A 2.79-kg block is placed on a rough surface inclined at 28.1°. The block is launched at a speed of 3.87 m/s up the incline, and comes to rest after sliding 0.969 m up the incline.

Find the coefficient of kinetic friction between the block and the incline.

Homework Equations

The Attempt at a Solution

[/B]
II drew a diagram first, used a coordinate system with the x axis pointed up the slope and the y axis perpendicular to the slope. Got equations in both the X and Y direction.
x: -f-mgsin(theta)=ma_x
y: N-mgcos(theta)=0

But now I'm confused of what to do...

 

[TSny]

Since the forces are constant, the acceleration is constant. Do you know any equations for constant acceleration that might help determine the value of a_x?

Can you state a relevant equation that relates f and N?

(Your F = ma equations for x and y look good.)

 

[juju1]

v^2=v0^2+2a(delta x)?

i don't know how to write equations on here..ahaha.

 

[juju1]

f = coefficient of u_k N
and N is equal to mgcos(theta)

 

[TSny]

OK. So far, looks good. Go for it.

 

[juju1]

i got 1.42..which seems really large for coefficient of kinetic friction

 

[TSny]

i got 1.42..which seems really large for coefficient of kinetic friction

Should a_x be a positive number or a negative number when you substitute it into your x equation?

 

[juju1]

i got a_x to be negative

 

[TSny]

i got a_x to be negative

Good. Can you type out the steps of your calculation of f using your x equation. I suspect you are making a sign error.

 

[juju1]

x= -f-mgsin(theta)=ma_x

-u_kN-mgsin(theta)=ma_x

-u_kmgcos(theta)-mgsin(theta)=ma_x

-u_kmgcos(theta)=ma+mgsin(theta)

u_k=(ma_x+mgsin(theta))/(-mgcos(theta)

 

[TSny]

x= -f-mgsin(theta)=ma_x

-u_kN-mgsin(theta)=ma_x

-u_kmgcos(theta)-mgsin(theta)=ma_x

-u_kmgcos(theta)=ma+mgsin(theta)

u_k=(ma_x+mgsin(theta))/(-mgcos(theta)

That all looks good. Plug in the numbers, being careful with the signs, and see what you get.

 

[juju1]

-0.462 ?

 

[Abhishek kumar]

Homework Statement

A 2.79-kg block is placed on a rough surface inclined at 28.1°. The block is launched at a speed of 3.87 m/s up the incline, and comes to rest after sliding 0.969 m up the incline.

Find the coefficient of kinetic friction between the block and the incline.

Homework Equations

The Attempt at a Solution

[/B]
II drew a diagram first, used a coordinate system with the x axis pointed up the slope and the y axis perpendicular to the slope.

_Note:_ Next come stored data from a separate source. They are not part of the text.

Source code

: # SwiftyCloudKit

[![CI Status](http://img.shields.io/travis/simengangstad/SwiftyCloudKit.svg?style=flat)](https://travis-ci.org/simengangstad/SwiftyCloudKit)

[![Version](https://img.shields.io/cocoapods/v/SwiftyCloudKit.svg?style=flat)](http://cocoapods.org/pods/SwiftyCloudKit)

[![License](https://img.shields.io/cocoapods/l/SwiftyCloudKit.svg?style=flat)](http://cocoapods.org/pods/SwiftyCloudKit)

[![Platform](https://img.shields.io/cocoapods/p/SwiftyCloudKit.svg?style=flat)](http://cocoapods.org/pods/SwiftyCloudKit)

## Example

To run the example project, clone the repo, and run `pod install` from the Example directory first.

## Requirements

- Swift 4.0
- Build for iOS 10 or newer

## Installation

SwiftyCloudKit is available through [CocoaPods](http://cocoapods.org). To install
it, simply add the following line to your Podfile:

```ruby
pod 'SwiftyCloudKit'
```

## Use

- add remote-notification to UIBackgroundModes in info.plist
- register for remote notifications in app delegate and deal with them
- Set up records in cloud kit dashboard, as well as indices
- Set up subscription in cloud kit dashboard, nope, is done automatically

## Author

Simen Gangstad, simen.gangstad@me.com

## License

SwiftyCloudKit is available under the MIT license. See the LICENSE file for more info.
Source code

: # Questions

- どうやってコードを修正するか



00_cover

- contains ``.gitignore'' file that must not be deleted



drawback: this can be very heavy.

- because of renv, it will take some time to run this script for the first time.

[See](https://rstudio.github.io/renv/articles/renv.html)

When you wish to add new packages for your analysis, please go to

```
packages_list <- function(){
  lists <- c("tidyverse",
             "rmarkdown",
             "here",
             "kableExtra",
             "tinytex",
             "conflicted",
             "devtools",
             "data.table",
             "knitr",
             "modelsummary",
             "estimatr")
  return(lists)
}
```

Got equations in both the X and Y direction.
x: -f-mgsin(theta)=ma_x
y: N-mgcos(theta)=0

But now I'm confused of what to do...

You can also solve this problem by applying work energy theorem easily

 

[TSny]

-0.462 ?

No. The coefficient should be positive (and I don't believe it is 0.462).

Can you show the last equation in your post #10 with all the numbers plugged in? Don't forget that g represents the magnitude of the acceleration due to gravity and so g is a positive number.

 

[juju1]

( (2.79 x -7.73) + (2.79 x 9.8 x sin(28.1) ) / -(2.79 x 9.8 cos(28.1)

 

[TSny]

( (2.79 x -7.73) + (2.79 x 9.8 x sin(28.1) ) / -(2.79 x 9.8 cos(28.1)

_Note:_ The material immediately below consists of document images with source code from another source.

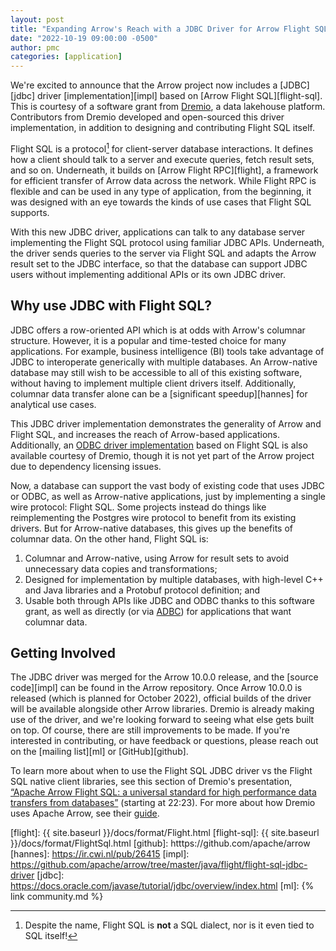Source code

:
 ```yaml
---
layout: post
title: "Expanding Arrow's Reach with a JDBC Driver for Arrow Flight SQL"
date: "2022-10-19 09:00:00 -0500"
author: pmc
categories: [application]
---
```

<!--
{% comment %}
Licensed to the Apache Software Foundation (ASF) under one or more
contributor license agreements.  See the NOTICE file distributed with
this work for additional information regarding copyright ownership.
The ASF licenses this file to you under the Apache License, Version 2.0
(the "License"); you may not use this file except in compliance with
the License.  You may obtain a copy of the License at

http://www.apache.org/licenses/LICENSE-2.0

Unless required by applicable law or agreed to in writing, software
distributed under the License is distributed on an "AS IS" BASIS,
WITHOUT WARRANTIES OR CONDITIONS OF ANY KIND, either express or implied.
See the License for the specific language governing permissions and
limitations under the License.
{% endcomment %}
-->

We're excited to announce that the Arrow project now includes a
[JDBC][jdbc] driver [implementation][impl] based on [Arrow Flight
SQL][flight-sql].  This is courtesy of a software grant from
[Dremio][dremio-arrow], a data lakehouse platform. Contributors from
Dremio developed and open-sourced this driver implementation, in
addition to designing and contributing Flight SQL itself.

Flight SQL is a protocol[^1] for client-server database interactions.
It defines how a client should talk to a server and execute queries,
fetch result sets, and so on.  Underneath, it builds on [Arrow Flight
RPC][flight], a framework for efficient transfer of Arrow data across
the network.  While Flight RPC is flexible and can be used in any type
of application, from the beginning, it was designed with an eye
towards the kinds of use cases that Flight SQL supports.

With this new JDBC driver, applications can talk to any database
server implementing the Flight SQL protocol using familiar JDBC APIs.
Underneath, the driver sends queries to the server via Flight SQL and
adapts the Arrow result set to the JDBC interface, so that the
database can support JDBC users without implementing additional APIs
or its own JDBC driver.

[^1]: Despite the name, Flight SQL is **not** a SQL dialect, nor is it
    even tied to SQL itself!

## Why use JDBC with Flight SQL?

JDBC offers a row-oriented API which is at odds with Arrow's columnar
structure.  However, it is a popular and time-tested choice for many
applications.  For example, business intelligence (BI) tools take
advantage of JDBC to interoperate generically with multiple databases.
An Arrow-native database may still wish to be accessible to all of
this existing software, without having to implement multiple client
drivers itself.  Additionally, columnar data transfer alone can be a
[significant speedup][hannes] for analytical use cases.

This JDBC driver implementation demonstrates the generality of Arrow
and Flight SQL, and increases the reach of Arrow-based applications.
Additionally, an [ODBC driver implementation][dremio-odbc] based on
Flight SQL is also available courtesy of Dremio, though it is not yet
part of the Arrow project due to dependency licensing issues.

Now, a database can support the vast body of existing code that uses
JDBC or ODBC, as well as Arrow-native applications, just by
implementing a single wire protocol: Flight SQL.  Some projects
instead do things like reimplementing the Postgres wire protocol to
benefit from its existing drivers.  But for Arrow-native databases,
this gives up the benefits of columnar data.  On the other hand,
Flight SQL is:

1. Columnar and Arrow-native, using Arrow for result sets to avoid
   unnecessary data copies and transformations;
2. Designed for implementation by multiple databases, with high-level
   C++ and Java libraries and a Protobuf protocol definition; and
3. Usable both through APIs like JDBC and ODBC thanks to this software
   grant, as well as directly (or via [ADBC][adbc]) for applications
   that want columnar data.

## Getting Involved

The JDBC driver was merged for the Arrow 10.0.0 release, and the
[source code][impl] can be found in the Arrow repository.  Once Arrow
10.0.0 is released (which is planned for October 2022), official
builds of the driver will be available alongside other Arrow
libraries.  Dremio is already making use of the driver, and we're
looking forward to seeing what else gets built on top.  Of course,
there are still improvements to be made.  If you're interested in
contributing, or have feedback or questions, please reach out on the
[mailing list][ml] or [GitHub][github].

To learn more about when to use the Flight SQL JDBC driver vs the
Flight SQL native client libraries, see this section of Dremio's
presentation, [“Apache Arrow Flight SQL: a universal standard for high
performance data transfers from databases”][dremio-presentation]
(starting at 22:23).  For more about how Dremio uses Apache Arrow, see
their [guide][dremio-arrow].

[adbc]: htttps://github.com/apache/arrow-adbc
[dremio]: https://www.dremio.com/
[dremio-arrow]: https://www.dremio.com/resources/guides/apache-arrow/
[dremio-odbc]: https://docs.dremio.com/software/drivers/arrow-flight-sql-odbc-driver/
[dremio-presentation]: https://www.youtube.com/watch?v=6q8AMrQV3vE&t=1343s
[flight]: {{ site.baseurl }}/docs/format/Flight.html
[flight-sql]: {{ site.baseurl }}/docs/format/FlightSql.html
[github]: htttps://github.com/apache/arrow
[hannes]: https://ir.cwi.nl/pub/26415
[impl]: https://github.com/apache/arrow/tree/master/java/flight/flight-sql-jdbc-driver
[jdbc]: https://docs.oracle.com/javase/tutorial/jdbc/overview/index.html
[ml]: {% link community.md %}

That all looks good. Are you still getting the same answer as you got before?

 

[juju1]

Yes.. :(

 

[TSny]

I get an answer that is less than 0.4 when I use my calculator to evaluate your expression in post #16. Make sure your calculator is in "degree mode" rather than "radian mode".

What do you get for the overall numerator? For the denominator?

 

[juju1]

My calculator was in radians...ahah! I got 0.360 :-)

 

[juju1]

Thank you very much for your help!

 

[TSny]

OK. That looks right. Good work!

 

[lekh2003]

You can also solve this problem by applying work energy theorem easily

I don't think the work energy principle is what is being taught here. It's just kinematics and forces, and in this situation the easiest.